When the control section 23 recognizes the occurrence of the
dielectric breakdown, the control section 23 is operated to set the
frequency of the signal S.sub.1 to a low value of, for example, 4
kHz so as to increase a discharge current value. Thus, voltage of 4
kHz is applied to the LC series resonance circuit 4. As the
frequency is increased, integral value of the current is reduced by
the choke coil L of the LC series resonance circuit 4 so that
current flowing through the discharging lamp 5 is reduced. That is,
if the frequency is reduced, the discharge current is increased to
reduce a time required for the discharging lamp 5 reaching the
stable state.
However, the discharge current in the stable state is further
increased if the frequency is left, and the amount of light is kept
excessive. Hence, the control section 23 is operated to set the
frequency of the signal S.sub.1 to a predetermined value of, for
example, 10 kHz to control the discharge current so as to generate,
at a predetermined time point, a condition where the discharge
current according to the desired amount of light can flow through
the discharging lamp 5.
In this case, if the frequency is rapidly varied from 4 kHz to 10
kHz, the amount of light is also varied rapidly. Consequently, when
the discharging lamp 5 is used for the headlamp of the vehicle, the
discharging lamp 5 may dazzle a passerby or a driver of another
vehicle. Hence, the control section 23 is operated to perform the
following control so as to gradually vary the amount of light.

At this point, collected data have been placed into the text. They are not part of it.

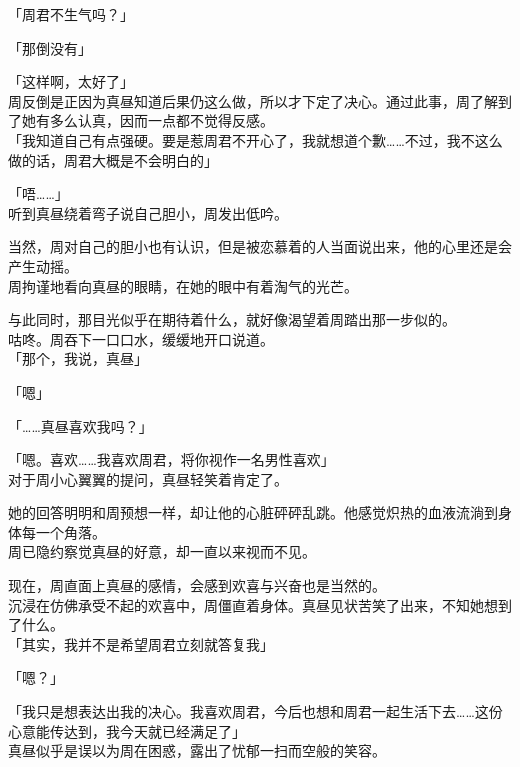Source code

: 「周君不生气吗？」

「那倒没有」

「这样啊，太好了」\\

周反倒是正因为真昼知道后果仍这么做，所以才下定了决心。通过此事，周了解到了她有多么认真，因而一点都不觉得反感。\\

「我知道自己有点强硬。要是惹周君不开心了，我就想道个歉……不过，我不这么做的话，周君大概是不会明白的」

「唔……」\\

听到真昼绕着弯子说自己胆小，周发出低吟。

当然，周对自己的胆小也有认识，但是被恋慕着的人当面说出来，他的心里还是会产生动摇。\\

周拘谨地看向真昼的眼睛，在她的眼中有着淘气的光芒。

与此同时，那目光似乎在期待着什么，就好像渴望着周踏出那一步似的。\\

咕咚。周吞下一口口水，缓缓地开口说道。\\

「那个，我说，真昼」

「嗯」

「……真昼喜欢我吗？」

「嗯。喜欢……我喜欢周君，将你视作一名男性喜欢」\\

对于周小心翼翼的提问，真昼轻笑着肯定了。

她的回答明明和周预想一样，却让他的心脏砰砰乱跳。他感觉炽热的血液流淌到身体每一个角落。\\

周已隐约察觉真昼的好意，却一直以来视而不见。

现在，周直面上真昼的感情，会感到欢喜与兴奋也是当然的。\\

沉浸在仿佛承受不起的欢喜中，周僵直着身体。真昼见状苦笑了出来，不知她想到了什么。\\

「其实，我并不是希望周君立刻就答复我」

「嗯？」

「我只是想表达出我的决心。我喜欢周君，今后也想和周君一起生活下去……这份心意能传达到，我今天就已经满足了」\\

真昼似乎是误以为周在困惑，露出了忧郁一扫而空般的笑容。\\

That is, the control section 23 is operated to determine whether or
not a time of 100 ms has elapsed, and is operated to increase the
frequency of the signal S.sub.1 by 50 Hz each time when the time of
100 ms is elapsed. After the frequency of the signal S.sub.1
reaches 6 kHz, the control section 23 is operated to increase the
frequency of the signal S.sub.1 by 100 Hz each time when the time
of 100 ms is elapsed. Finally, when reaching 10 kHz, the frequency
is fixed to the value of 10 kHz.
As set forth before, it is possible to enhance rise characteristics
of the amount of light, and overshadow the variation in the amount
of light.
Since the prior art discharging lamp lighting apparatus is provided
as described hereinbefore, a final value of the frequency of the
signal S.sub.1 is a fixed value of, for example, 10 kHz. Thus, in
case, for example, a time elapsing variation occurs in
characteristics of the discharging lamp 5 or the mounted
discharging lamp 5 is exchanged, there are drawbacks in that the
amount of light may be excessive depending upon the variation or a
new discharging lamp 5, and the life of the discharging lamp 5 is
reduced.
SUMMARY OF THE INVENTION
In view of the foregoing, it is an object of the present invention
to provide a discharging lamp lighting apparatus which implements
the optimal rise characteristic of an amount of light in each
discharging lamp having varying characteristics.
It is another object of the present invention to provide a
discharging lamp lighting apparatus which can be continuously
adapted to a varied characteristic of a discharging lamp even if
the characteristic of the discharging lamp may be varied, so as to
rapidly provide a stable state of the amount of light.
It is still another object of the present invention to provide a
discharging lamp lighting apparatus which can prevent the amount of
light of the discharging lamp from being excessive when applying
rated power in case stable voltage is not stored, and can avoid a
reduced life of the discharging lamp.
It is further object of the present invention to provide a
discharging lamp lighting apparatus which can be prevented from
storing voltage in an unstable state, and can avoid control
according to an erroneous power control pattern.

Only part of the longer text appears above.